Gather all lines from the material that contain "unbeschränkt".
[SOURCE INFORMATION Boundary: Start]
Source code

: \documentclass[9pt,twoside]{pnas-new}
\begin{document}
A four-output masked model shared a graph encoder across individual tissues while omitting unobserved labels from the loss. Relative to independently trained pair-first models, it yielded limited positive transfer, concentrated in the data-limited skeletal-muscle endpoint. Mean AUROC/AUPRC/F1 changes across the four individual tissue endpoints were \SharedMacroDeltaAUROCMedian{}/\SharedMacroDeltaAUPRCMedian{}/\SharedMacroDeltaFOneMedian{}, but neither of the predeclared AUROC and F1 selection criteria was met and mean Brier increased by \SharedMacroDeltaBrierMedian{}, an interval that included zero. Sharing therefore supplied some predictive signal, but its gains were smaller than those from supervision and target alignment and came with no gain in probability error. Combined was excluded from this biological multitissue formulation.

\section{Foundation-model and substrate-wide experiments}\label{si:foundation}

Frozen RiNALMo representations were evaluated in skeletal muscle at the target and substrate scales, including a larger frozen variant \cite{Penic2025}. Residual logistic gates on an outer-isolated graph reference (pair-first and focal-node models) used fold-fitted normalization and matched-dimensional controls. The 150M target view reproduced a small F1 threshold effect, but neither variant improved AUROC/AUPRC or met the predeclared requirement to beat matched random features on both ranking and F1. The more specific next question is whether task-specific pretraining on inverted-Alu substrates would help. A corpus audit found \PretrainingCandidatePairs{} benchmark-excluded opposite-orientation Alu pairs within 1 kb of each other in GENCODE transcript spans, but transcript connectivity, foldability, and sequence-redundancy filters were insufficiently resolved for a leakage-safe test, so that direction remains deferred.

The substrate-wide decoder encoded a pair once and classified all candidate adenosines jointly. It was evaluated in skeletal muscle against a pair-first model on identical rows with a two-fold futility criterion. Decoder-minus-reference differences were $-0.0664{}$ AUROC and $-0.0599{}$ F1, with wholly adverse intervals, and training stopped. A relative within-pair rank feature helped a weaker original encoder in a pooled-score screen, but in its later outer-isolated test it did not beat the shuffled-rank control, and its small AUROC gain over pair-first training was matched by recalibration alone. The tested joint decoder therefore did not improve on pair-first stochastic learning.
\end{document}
[SOURCE INFORMATION Boundary: End]
[SOURCE INFORMATION Boundary: Start]
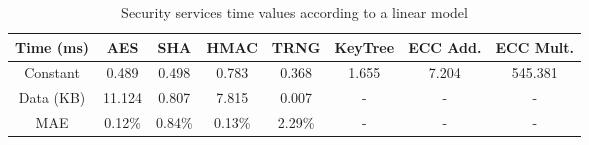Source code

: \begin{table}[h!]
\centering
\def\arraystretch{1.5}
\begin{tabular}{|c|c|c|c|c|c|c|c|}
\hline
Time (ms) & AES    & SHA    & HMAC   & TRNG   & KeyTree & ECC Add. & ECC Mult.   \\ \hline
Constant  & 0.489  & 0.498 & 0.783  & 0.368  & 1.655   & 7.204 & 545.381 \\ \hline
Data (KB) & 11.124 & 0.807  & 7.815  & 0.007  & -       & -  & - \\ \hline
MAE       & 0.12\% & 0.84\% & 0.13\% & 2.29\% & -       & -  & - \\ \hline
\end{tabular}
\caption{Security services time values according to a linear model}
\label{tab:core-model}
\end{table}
[SOURCE INFORMATION Boundary: End]
[SOURCE INFORMATION Boundary: Start]
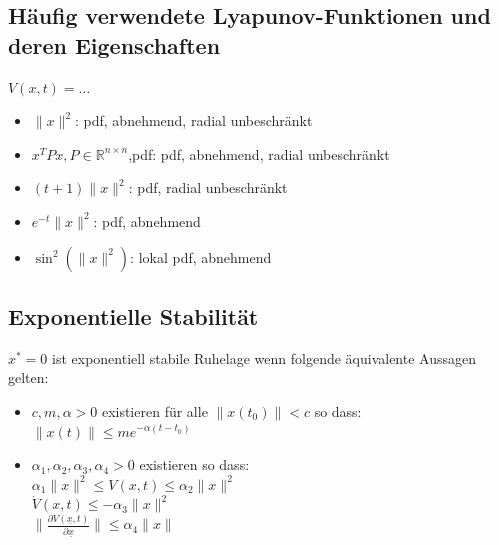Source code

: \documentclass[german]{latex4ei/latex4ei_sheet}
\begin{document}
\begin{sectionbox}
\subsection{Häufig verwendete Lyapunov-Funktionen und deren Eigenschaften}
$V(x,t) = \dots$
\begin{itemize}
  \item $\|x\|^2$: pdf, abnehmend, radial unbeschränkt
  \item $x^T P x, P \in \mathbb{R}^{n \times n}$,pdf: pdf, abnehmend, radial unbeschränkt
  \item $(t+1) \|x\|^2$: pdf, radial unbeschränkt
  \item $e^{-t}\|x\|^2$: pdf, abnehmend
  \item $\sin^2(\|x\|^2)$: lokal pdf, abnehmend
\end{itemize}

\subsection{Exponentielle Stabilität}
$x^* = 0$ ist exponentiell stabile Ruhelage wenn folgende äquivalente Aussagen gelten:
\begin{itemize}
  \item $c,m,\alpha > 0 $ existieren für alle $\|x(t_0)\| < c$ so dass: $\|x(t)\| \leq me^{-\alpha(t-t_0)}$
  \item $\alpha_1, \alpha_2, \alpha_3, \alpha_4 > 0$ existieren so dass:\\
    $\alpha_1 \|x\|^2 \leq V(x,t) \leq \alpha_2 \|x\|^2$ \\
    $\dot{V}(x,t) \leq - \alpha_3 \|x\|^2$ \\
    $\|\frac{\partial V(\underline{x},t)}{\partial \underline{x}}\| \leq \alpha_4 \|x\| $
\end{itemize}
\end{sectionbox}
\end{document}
[SOURCE INFORMATION Boundary: End]
→ OUTPUT
  \item $\|x\|^2$: pdf, abnehmend, radial unbeschränkt
  \item $x^T P x, P \in \mathbb{R}^{n \times n}$,pdf: pdf, abnehmend, radial unbeschränkt
  \item $(t+1) \|x\|^2$: pdf, radial unbeschränkt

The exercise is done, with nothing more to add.